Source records
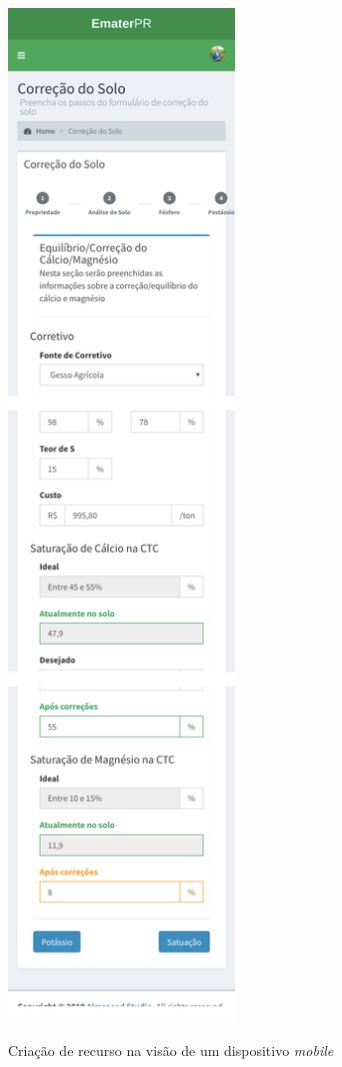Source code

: \begin{figure}[H]
    \centering
    \caption{Criação de recurso na visão de um dispositivo \textit{mobile}}
    \includegraphics[width=6cm]{./dados/figuras/prototipos/create_mobile.png}
    \label{fig:prototipo_create_mobile}
\end{figure}


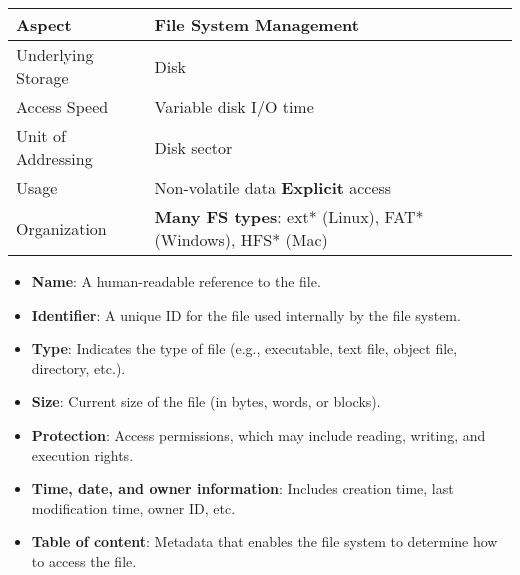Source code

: \documentclass[8pt,twocolumn]{article}
\begin{document}
    \begin{table}[h!]
        \centering
        \renewcommand{\arraystretch}{0.6}
        \begin{tabular}{|l|p{6cm}|}
        \hline
        \textbf{Aspect} & \textbf{File System Management} \\
        \hline
        Underlying Storage & Disk \\
        \hline
        Access Speed & Variable disk I/O time \\
        \hline
        Unit of Addressing & Disk sector \\
        \hline
        Usage & Non-volatile data \newline \textbf{Explicit} access \\
        \hline
        Organization & \textbf{Many FS types}: ext* (Linux), FAT* (Windows), HFS* (Mac) \\
        \hline
        \end{tabular}
        \end{table}
        \vspace{-1.5em} %
\begin{itemize}
    \setlength{\itemsep}{0pt} %
    \setlength{\parskip}{0pt}
  \item \textbf{Name}: A human-readable reference to the file.
  \item \textbf{Identifier}: A unique ID for the file used internally by the file system.
  \item \textbf{Type}: Indicates the type of file (e.g., executable, text file, object file, directory, etc.).
  \item \textbf{Size}: Current size of the file (in bytes, words, or blocks).
  \item \textbf{Protection}: Access permissions, which may include reading, writing, and execution rights.
  \item \textbf{Time, date, and owner information}: Includes creation time, last modification time, owner ID, etc.
  \item \textbf{Table of content}: Metadata that enables the file system to determine how to access the file.
\end{itemize}
\end{document}
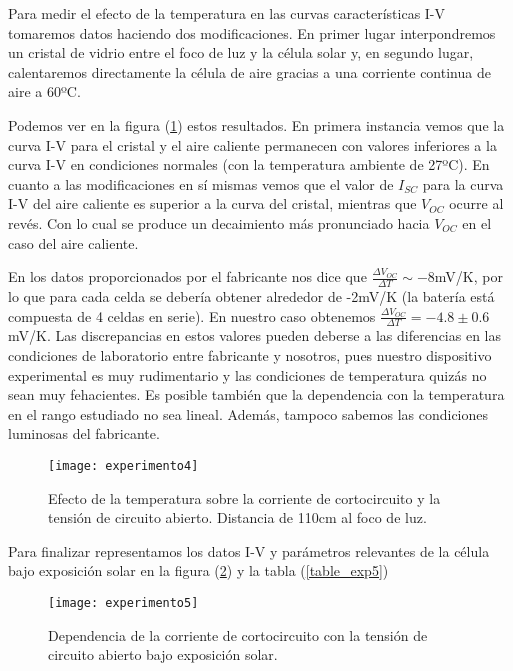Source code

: Para medir el efecto de la temperatura en las curvas características I-V tomaremos datos haciendo dos modificaciones. En primer lugar interpondremos un cristal de vidrio entre el foco de luz y la célula solar y, en segundo lugar, calentaremos directamente la célula de aire gracias a una corriente continua de aire a 60ºC.

Podemos ver en la figura (\ref{figure_exp4}) estos resultados. En primera instancia vemos que la curva I-V para el cristal y el aire caliente permanecen con valores inferiores a la curva I-V en condiciones normales (con la temperatura ambiente de 27ºC). En cuanto a las modificaciones en sí mismas vemos que el valor de $I_{SC}$ para la curva I-V del aire caliente es superior a la curva del cristal, mientras que $V_{OC}$ ocurre al revés. Con lo cual se produce un decaimiento más pronunciado hacia $V_{OC}$ en el caso del aire caliente.

En los datos proporcionados por el fabricante nos dice que $\frac{\Delta V_{OC}}{\Delta T} \sim -8$mV/K, por lo que para cada celda se debería obtener alrededor de -2mV/K (la batería está compuesta de 4 celdas en serie). En nuestro caso obtenemos $\frac{\Delta V_{OC}}{\Delta T} = -4.8 \pm 0.6$mV/K. Las discrepancias en estos valores pueden deberse a las diferencias en las condiciones de laboratorio entre fabricante y nosotros, pues nuestro dispositivo experimental es muy rudimentario y las condiciones de temperatura quizás no sean muy fehacientes. Es posible también que la dependencia con la temperatura en el rango estudiado no sea lineal. Además, tampoco sabemos las condiciones luminosas del fabricante.

\begin{figure}[t]
	\texttt{[image: experimento4]}
	\caption{Efecto de la temperatura sobre la corriente de cortocircuito y la tensión de circuito abierto. Distancia de 110cm al foco de luz.}
	\label{figure_exp4}
\end{figure}

Para finalizar representamos los datos I-V y parámetros relevantes de la célula bajo exposición solar en la figura (\ref{figure_exp5}) y la tabla (\ref{table_exp5})

\begin{figure}[t]
	\texttt{[image: experimento5]}
	\caption{Dependencia de la corriente de cortocircuito con la tensión de circuito abierto bajo exposición solar.}
	\label{figure_exp5}
\end{figure}

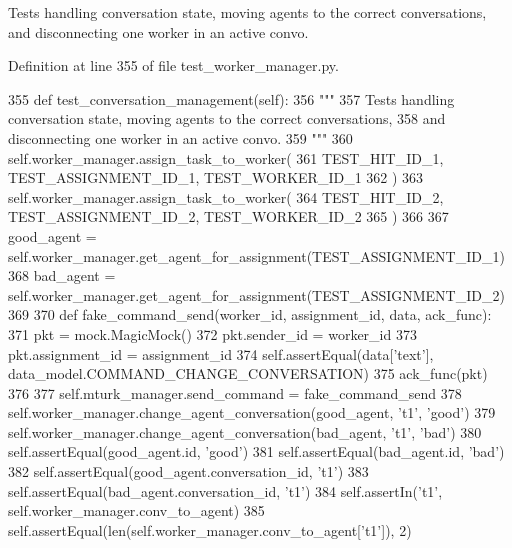 \begin{DoxyVerb}Tests handling conversation state, moving agents to the correct conversations,
and disconnecting one worker in an active convo.
\end{DoxyVerb}
 

Definition at line 355 of file test\+\_\+worker\+\_\+manager.\+py.


\begin{DoxyCode}
355     \textcolor{keyword}{def }test\_conversation\_management(self):
356         \textcolor{stringliteral}{"""}
357 \textcolor{stringliteral}{        Tests handling conversation state, moving agents to the correct conversations,}
358 \textcolor{stringliteral}{        and disconnecting one worker in an active convo.}
359 \textcolor{stringliteral}{        """}
360         self.worker\_manager.assign\_task\_to\_worker(
361             TEST\_HIT\_ID\_1, TEST\_ASSIGNMENT\_ID\_1, TEST\_WORKER\_ID\_1
362         )
363         self.worker\_manager.assign\_task\_to\_worker(
364             TEST\_HIT\_ID\_2, TEST\_ASSIGNMENT\_ID\_2, TEST\_WORKER\_ID\_2
365         )
366 
367         good\_agent = self.worker\_manager.get\_agent\_for\_assignment(TEST\_ASSIGNMENT\_ID\_1)
368         bad\_agent = self.worker\_manager.get\_agent\_for\_assignment(TEST\_ASSIGNMENT\_ID\_2)
369 
370         \textcolor{keyword}{def }fake\_command\_send(worker\_id, assignment\_id, data, ack\_func):
371             pkt = mock.MagicMock()
372             pkt.sender\_id = worker\_id
373             pkt.assignment\_id = assignment\_id
374             self.assertEqual(data[\textcolor{stringliteral}{'text'}], data\_model.COMMAND\_CHANGE\_CONVERSATION)
375             ack\_func(pkt)
376 
377         self.mturk\_manager.send\_command = fake\_command\_send
378         self.worker\_manager.change\_agent\_conversation(good\_agent, \textcolor{stringliteral}{'t1'}, \textcolor{stringliteral}{'good'})
379         self.worker\_manager.change\_agent\_conversation(bad\_agent, \textcolor{stringliteral}{'t1'}, \textcolor{stringliteral}{'bad'})
380         self.assertEqual(good\_agent.id, \textcolor{stringliteral}{'good'})
381         self.assertEqual(bad\_agent.id, \textcolor{stringliteral}{'bad'})
382         self.assertEqual(good\_agent.conversation\_id, \textcolor{stringliteral}{'t1'})
383         self.assertEqual(bad\_agent.conversation\_id, \textcolor{stringliteral}{'t1'})
384         self.assertIn(\textcolor{stringliteral}{'t1'}, self.worker\_manager.conv\_to\_agent)
385         self.assertEqual(len(self.worker\_manager.conv\_to\_agent[\textcolor{stringliteral}{'t1'}]), 2)

\end{DoxyCode}

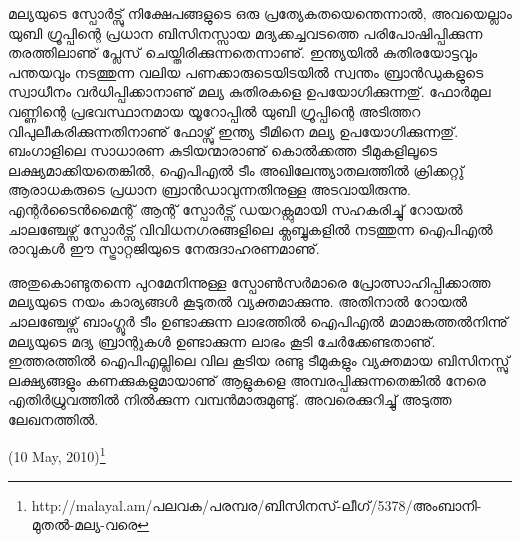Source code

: മല്യയുടെ സ്പോര്‍ട്സു് നിക്ഷേപങ്ങളുടെ ഒരു പ്രത്യേകതയെന്തെന്നാല്‍, അവയെല്ലാം യുബി ഗ്രൂപ്പിന്റെ പ്രധാന ബിസിനസ്സായ 
മദ്യക്കച്ചവടത്തെ പരിപോഷിപ്പിക്കുന്ന തരത്തിലാണു് പ്ലേസ് ചെയ്തിരിക്കുന്നതെന്നാണു്. ഇന്ത്യയില്‍ കുതിരയോട്ടവും പന്തയവും 
നടത്തുന്ന വലിയ പണക്കാരുടെയിടയില്‍ സ്വന്തം ബ്രാന്‍ഡുകളുടെ സ്വാധീനം വര്‍ധിപ്പിക്കാനാണു് മല്യ കുതിരകളെ 
ഉപയോഗിക്കുന്നതു്. ഫോര്‍മുല വണ്ണിന്റെ പ്രഭവസ്ഥാനമായ യൂറോപ്പില്‍ യുബി ഗ്രൂപ്പിന്റെ അടിത്തറ വിപുലീകരിക്കുന്നതിനാണു് 
ഫോഴ്സു് ഇന്ത്യ ടീമിനെ മല്യ ഉപയോഗിക്കുന്നതു്. ബംഗാളിലെ സാധാരണ കുടിയന്മാരാണു് കൊല്‍ക്കത്ത ടീമുകളിലൂടെ 
ലക്ഷ്യമാക്കിയതെങ്കില്‍, ഐപിഎല്‍ ടീം അഖിലേന്ത്യാതലത്തില്‍ ക്രിക്കറ്റു് ആരാധകരുടെ പ്രധാന ബ്രാന്‍ഡാവുന്നതിനുള്ള 
അടവായിരുന്നു. എന്റര്‍ടൈന്‍മൈന്റ് ആന്റ് സ്പോര്‍ട്സ് ഡയറക്റ്റുമായി സഹകരിച്ചു് റോയല്‍ ചാലഞ്ചേഴ്സ് സ്പോര്‍ട്സ് 
വിവിധനഗരങ്ങളിലെ ക്ലബ്ബുകളില്‍ നടത്തുന്ന ഐപിഎല്‍ രാവുകള്‍ ഈ സ്ട്രാറ്റജിയുടെ നേരുദാഹരണമാണു്.

അതുകൊണ്ടുതന്നെ പുറമേനിന്നുള്ള സ്പോണ്‍സര്‍മാരെ പ്രോത്സാഹിപ്പിക്കാത്ത മല്യയുടെ നയം കാര്യങ്ങള്‍ കൂടുതല്‍ 
വ്യക്തമാക്കുന്നു. അതിനാല്‍ റോയല്‍ ചാലഞ്ചേഴ്സ് ബാംഗ്ലൂര്‍ ടീം ഉണ്ടാക്കുന്ന ലാഭത്തില്‍ ഐപിഎല്‍ മാമാങ്കത്തല്‍നിന്നു് 
മല്യയുടെ മദ്യ ബ്രാന്റുകള്‍ ഉണ്ടാക്കുന്ന ലാഭം കൂടി ചേര്‍ക്കേണ്ടതാണു്. ഇത്തരത്തില്‍ ഐപിഎല്ലിലെ വില കൂടിയ 
രണ്ടു ടീമുകളും വ്യക്തമായ ബിസിനസ്സു് ലക്ഷ്യങ്ങളും കണക്കുകളുമായാണു് ആളുകളെ അമ്പരപ്പിക്കുന്നതെങ്കില്‍ നേരെ 
എതിര്‍ധ്രുവത്തില്‍ നില്‍ക്കുന്ന വമ്പന്‍മാരുമുണ്ടു്. അവരെക്കുറിച്ചു് അടുത്ത ലേഖനത്തില്‍.

\hspace*{2em}(10 May, 2010)\footnote{http://malayal.am/പലവക/പരമ്പര/ബിസിനസ്-ലീഗ്/5378/അംബാനി-മുതല്‍-മല്യ-വരെ}

\newpage
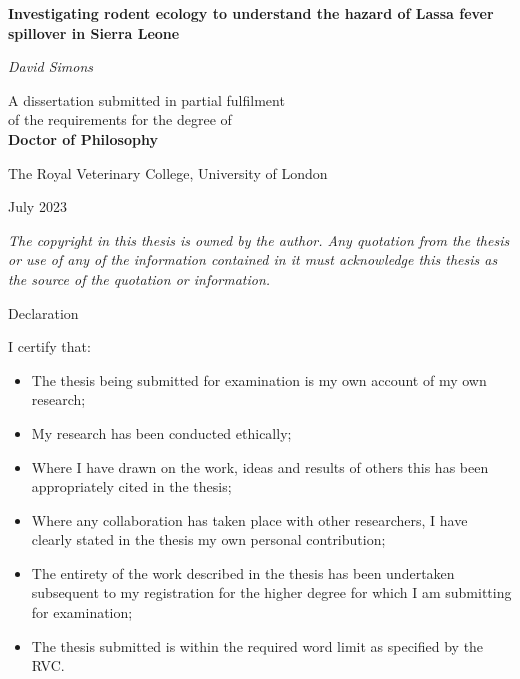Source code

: \begin{titlepage}

\begin{centering}

\huge

\doublespacing

\vspace*{2cm}

{\bf Investigating rodent ecology to understand the hazard of Lassa fever spillover in Sierra Leone}

\vspace{1cm}

\large

{\em David Simons}

\vspace{2cm}

A dissertation submitted in partial fulfilment \\of the requirements for the degree of \\{\bf Doctor of Philosophy}

\vspace{1.5cm}

The Royal Veterinary College, University of London

\normalsize
July 2023

\vspace{1.5cm}

{\em The copyright in this thesis is owned by the author. Any quotation from the thesis or use of any of the information contained in it must acknowledge this thesis as the source of the quotation or information.}

\end{centering}

\end{titlepage}

\newpage

\Large

Declaration

\normalsize

I certify that:  

\begin{itemize}
  \item The thesis being submitted for examination is my own account of my own research;  
  \item My research has been conducted ethically;  
  \item Where I have drawn on the work, ideas and results of others this has been appropriately cited in the thesis;  
  \item Where any collaboration has taken place with other researchers, I have clearly stated in the thesis my own personal contribution;  
  \item The entirety of the work described in the thesis has been undertaken subsequent to my registration for the higher degree for which I am submitting for examination;  
  \item The thesis submitted is within the required word limit as specified by the RVC.  
\end{itemize}

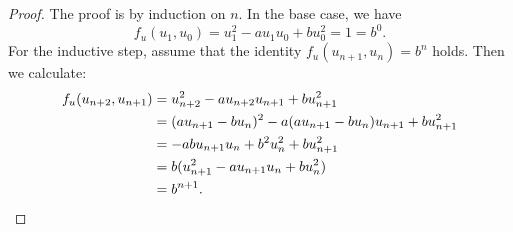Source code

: \begin{proof}
  The proof is by induction on $n$. In the base case, we have
  \begin{equation*}
    f_u(u_{1},u_0)=u_{1}^2 - au_{1}u_0 + bu_0^2=1=b^0.
  \end{equation*}
  For the inductive step, assume that the identity $f_u(u_{n+1},u_n)= b^n$ holds. Then we calculate:
  \begin{align*}
    f_u(u_{n+2},u_{n+1})
    & = u_{n+2}^2 - au_{n+2}u_{n+1} + bu_{n+1}^2 \\
    & = (a u_{n+1} -b u_n)^2 - a(a u_{n+1} -b u_n)u_{n+1} + b u_{n+1}^2 \\
    & = -ab u_{n+1}u_n + b^2 u_n^2 + bu_{n+1}^2 \\
    & = b(u_{n+1}^2 - au_{n+1}u_n + b u_n^2) \\
    & = b^{n+1}.\qedhere
  \end{align*}
\end{proof}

Your assignment →
How many of the lines above include the string "good"? Answer with the number only.

Solution below →
4